START GIVEN DATA

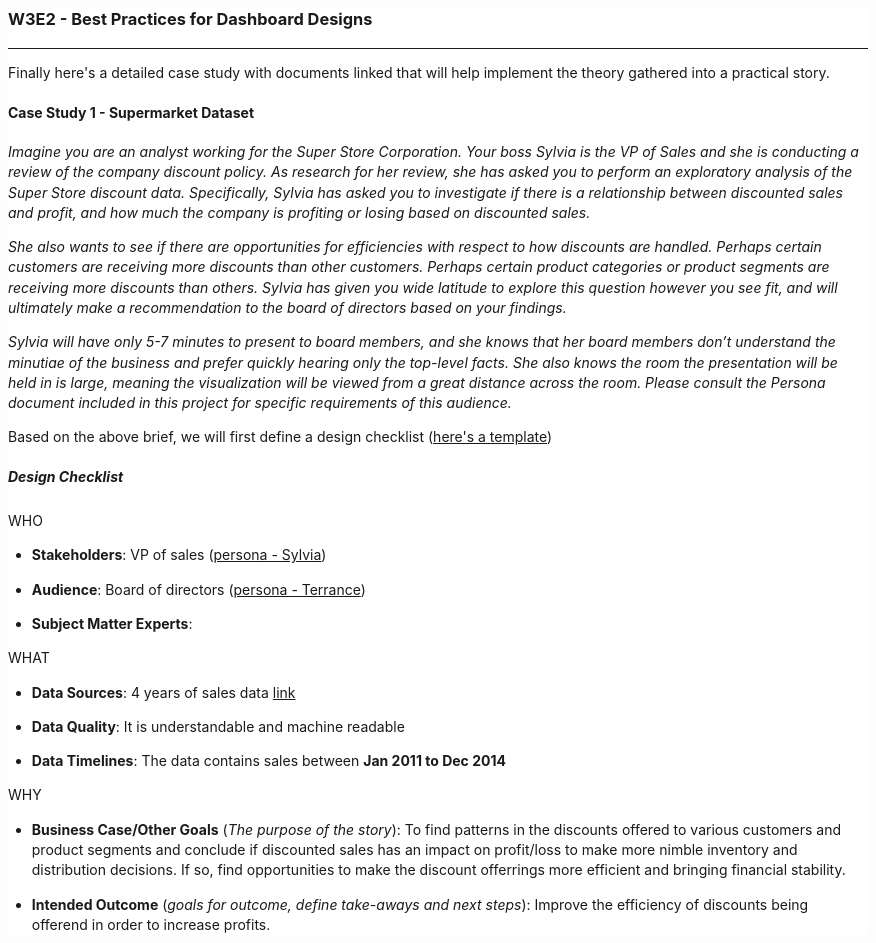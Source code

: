 
### W3E2 - Best Practices for Dashboard Designs

	
---

Finally here's a detailed case study with documents linked that will help implement the theory gathered into a practical story.

#### Case Study 1 - Supermarket Dataset

_Imagine you are an analyst working for the Super Store Corporation. Your boss Sylvia is the VP of Sales and she is conducting a review of the company discount policy. As research for her review, she has asked you to perform an exploratory analysis of the Super Store discount data. Specifically, Sylvia has asked you to investigate if there is a relationship between discounted sales and profit, and how much the company is profiting or losing based on discounted sales._

_She also wants to see if there are opportunities for efficiencies with respect to how discounts are handled. Perhaps certain customers are receiving more discounts than other customers. Perhaps certain product categories or product segments are receiving more discounts than others. Sylvia has given you wide latitude to explore this question however you see fit, and will ultimately make a recommendation to the board of directors based on your findings._

_Sylvia will have only 5-7 minutes to present to board members, and she knows that her board members don’t understand the minutiae of the business and prefer quickly hearing only the top-level facts. She also knows the room the presentation will be held in is large, meaning the visualization will be viewed from a great distance across the room. Please consult the Persona document included in this project for specific requirements of this audience._

Based on the above brief, we will first define a design checklist ([here's a template](https://bit.ly/2HX7hyV))

##### Design Checklist

WHO

- **Stakeholders**: VP of sales ([persona - Sylvia](https://bit.ly/2UbZl3r))

- **Audience**: Board of directors ([persona - Terrance](https://bit.ly/2KfBCen))

- **Subject Matter Experts**:

WHAT

- **Data Sources**: 4 years of sales data [link](https://bit.ly/2OFBp2o)

- **Data Quality**: It is understandable and machine readable

- **Data Timelines**: The data contains sales between **Jan 2011 to Dec 2014**

WHY

- **Business Case/Other Goals** (_The purpose of the story_): To find patterns in the discounts offered to various customers and product segments and conclude if discounted sales has an impact on profit/loss to make more nimble inventory and distribution decisions. If so, find opportunities to make the discount offerrings more efficient and bringing financial stability.

- **Intended Outcome** (_goals for outcome, define take-aways and next steps_): Improve the efficiency of discounts being offerend in order to increase profits.
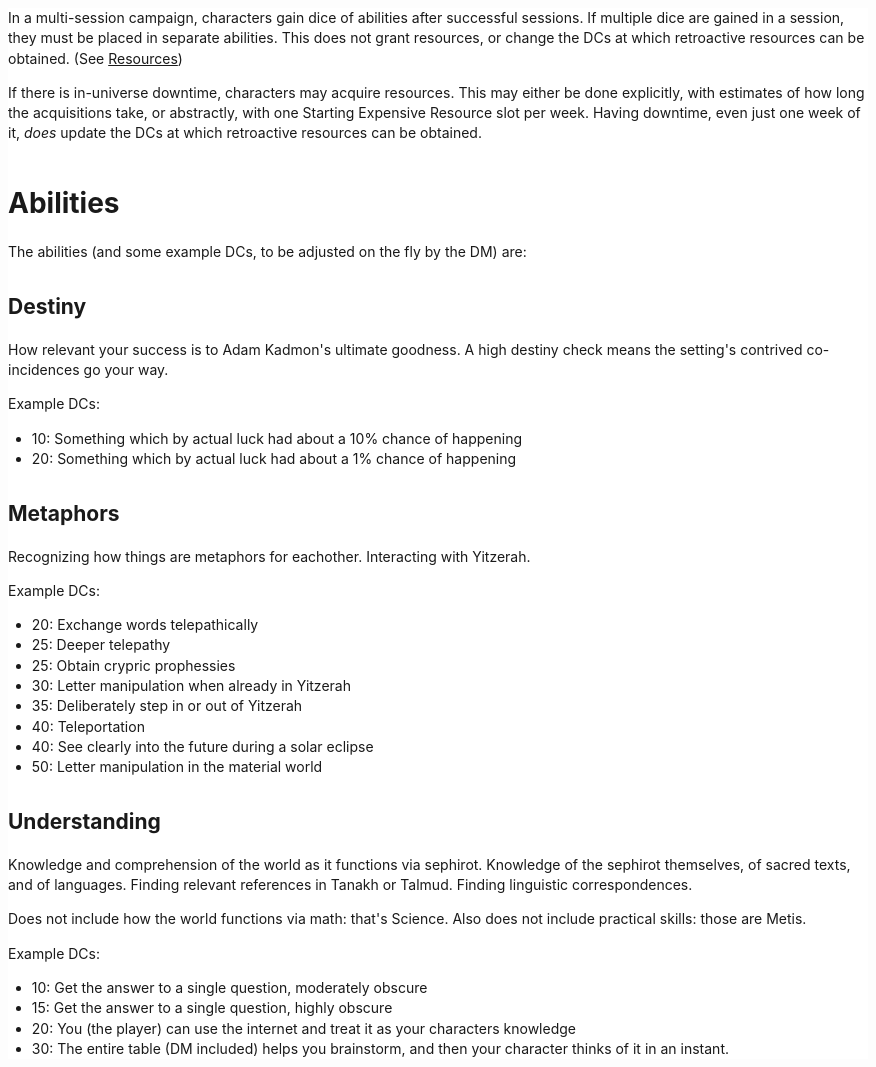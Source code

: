 In a multi-session campaign, characters gain dice of abilities after successful sessions.  If multiple dice are gained in a session, they must be placed in separate abilities.  This does not grant resources, or change the DCs at which retroactive resources can be obtained.  (See [Resources](#resources))

If there is in-universe downtime, characters may acquire resources.  This may either be done explicitly, with estimates of how long the acquisitions take, or abstractly, with one Starting Expensive Resource slot per week.  Having downtime, even just one week of it, *does* update the DCs at which retroactive resources can be obtained.

# Abilities

The abilities (and some example DCs, to be adjusted on the fly by the DM) are:

## Destiny

How relevant your success is to Adam Kadmon's ultimate goodness. A high destiny check means the setting's contrived co-incidences go your way.

Example DCs:

* 10: Something which by actual luck had about a 10% chance of happening
* 20: Something which by actual luck had about a 1% chance of happening

## Metaphors

Recognizing how things are metaphors for eachother. Interacting with Yitzerah.

Example DCs:

* 20: Exchange words telepathically
* 25: Deeper telepathy
* 25: Obtain crypric prophessies
* 30: Letter manipulation when already in Yitzerah
* 35: Deliberately step in or out of Yitzerah
* 40: Teleportation
* 40: See clearly into the future during a solar eclipse
* 50: Letter manipulation in the material world

## Understanding

Knowledge and comprehension of the world as it functions via sephirot.  Knowledge of the sephirot themselves, of sacred texts, and of languages.  Finding relevant references in Tanakh or Talmud. Finding linguistic correspondences.

Does not include how the world functions via math: that's Science.  Also does not include practical skills: those are Metis.

Example DCs:

* 10: Get the answer to a single question, moderately obscure
* 15: Get the answer to a single question, highly obscure
* 20: You (the player) can use the internet and treat it as your characters knowledge
* 30: The entire table (DM included) helps you brainstorm, and then your character thinks of it in an instant.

END GIVEN DATA

- _WHAT YOU NEED TO DO_:
Each record is to be copied word for word, with no images carried over.

- _EXERCISE RESPONSE_:
Source code

: 
### W3E2 - Best Practices for Dashboard Designs

	
---

Finally here's a detailed case study with documents linked that will help implement the theory gathered into a practical story.

#### Case Study 1 - Supermarket Dataset

_Imagine you are an analyst working for the Super Store Corporation. Your boss Sylvia is the VP of Sales and she is conducting a review of the company discount policy. As research for her review, she has asked you to perform an exploratory analysis of the Super Store discount data. Specifically, Sylvia has asked you to investigate if there is a relationship between discounted sales and profit, and how much the company is profiting or losing based on discounted sales._

_She also wants to see if there are opportunities for efficiencies with respect to how discounts are handled. Perhaps certain customers are receiving more discounts than other customers. Perhaps certain product categories or product segments are receiving more discounts than others. Sylvia has given you wide latitude to explore this question however you see fit, and will ultimately make a recommendation to the board of directors based on your findings._

_Sylvia will have only 5-7 minutes to present to board members, and she knows that her board members don’t understand the minutiae of the business and prefer quickly hearing only the top-level facts. She also knows the room the presentation will be held in is large, meaning the visualization will be viewed from a great distance across the room. Please consult the Persona document included in this project for specific requirements of this audience._

Based on the above brief, we will first define a design checklist ([here's a template](https://bit.ly/2HX7hyV))

##### Design Checklist

WHO

- **Stakeholders**: VP of sales ([persona - Sylvia](https://bit.ly/2UbZl3r))

- **Audience**: Board of directors ([persona - Terrance](https://bit.ly/2KfBCen))

- **Subject Matter Experts**:

WHAT

- **Data Sources**: 4 years of sales data [link](https://bit.ly/2OFBp2o)

- **Data Quality**: It is understandable and machine readable

- **Data Timelines**: The data contains sales between **Jan 2011 to Dec 2014**

WHY

- **Business Case/Other Goals** (_The purpose of the story_): To find patterns in the discounts offered to various customers and product segments and conclude if discounted sales has an impact on profit/loss to make more nimble inventory and distribution decisions. If so, find opportunities to make the discount offerrings more efficient and bringing financial stability.

- **Intended Outcome** (_goals for outcome, define take-aways and next steps_): Improve the efficiency of discounts being offerend in order to increase profits.
Source code

: In a multi-session campaign, characters gain dice of abilities after successful sessions.  If multiple dice are gained in a session, they must be placed in separate abilities.  This does not grant resources, or change the DCs at which retroactive resources can be obtained.  (See [Resources](#resources))

If there is in-universe downtime, characters may acquire resources.  This may either be done explicitly, with estimates of how long the acquisitions take, or abstractly, with one Starting Expensive Resource slot per week.  Having downtime, even just one week of it, *does* update the DCs at which retroactive resources can be obtained.

# Abilities

The abilities (and some example DCs, to be adjusted on the fly by the DM) are:

## Destiny

How relevant your success is to Adam Kadmon's ultimate goodness. A high destiny check means the setting's contrived co-incidences go your way.

Example DCs:

* 10: Something which by actual luck had about a 10% chance of happening
* 20: Something which by actual luck had about a 1% chance of happening

## Metaphors

Recognizing how things are metaphors for eachother. Interacting with Yitzerah.

Example DCs:

* 20: Exchange words telepathically
* 25: Deeper telepathy
* 25: Obtain crypric prophessies
* 30: Letter manipulation when already in Yitzerah
* 35: Deliberately step in or out of Yitzerah
* 40: Teleportation
* 40: See clearly into the future during a solar eclipse
* 50: Letter manipulation in the material world

## Understanding

Knowledge and comprehension of the world as it functions via sephirot.  Knowledge of the sephirot themselves, of sacred texts, and of languages.  Finding relevant references in Tanakh or Talmud. Finding linguistic correspondences.

Does not include how the world functions via math: that's Science.  Also does not include practical skills: those are Metis.

Example DCs:

* 10: Get the answer to a single question, moderately obscure
* 15: Get the answer to a single question, highly obscure
* 20: You (the player) can use the internet and treat it as your characters knowledge
* 30: The entire table (DM included) helps you brainstorm, and then your character thinks of it in an instant.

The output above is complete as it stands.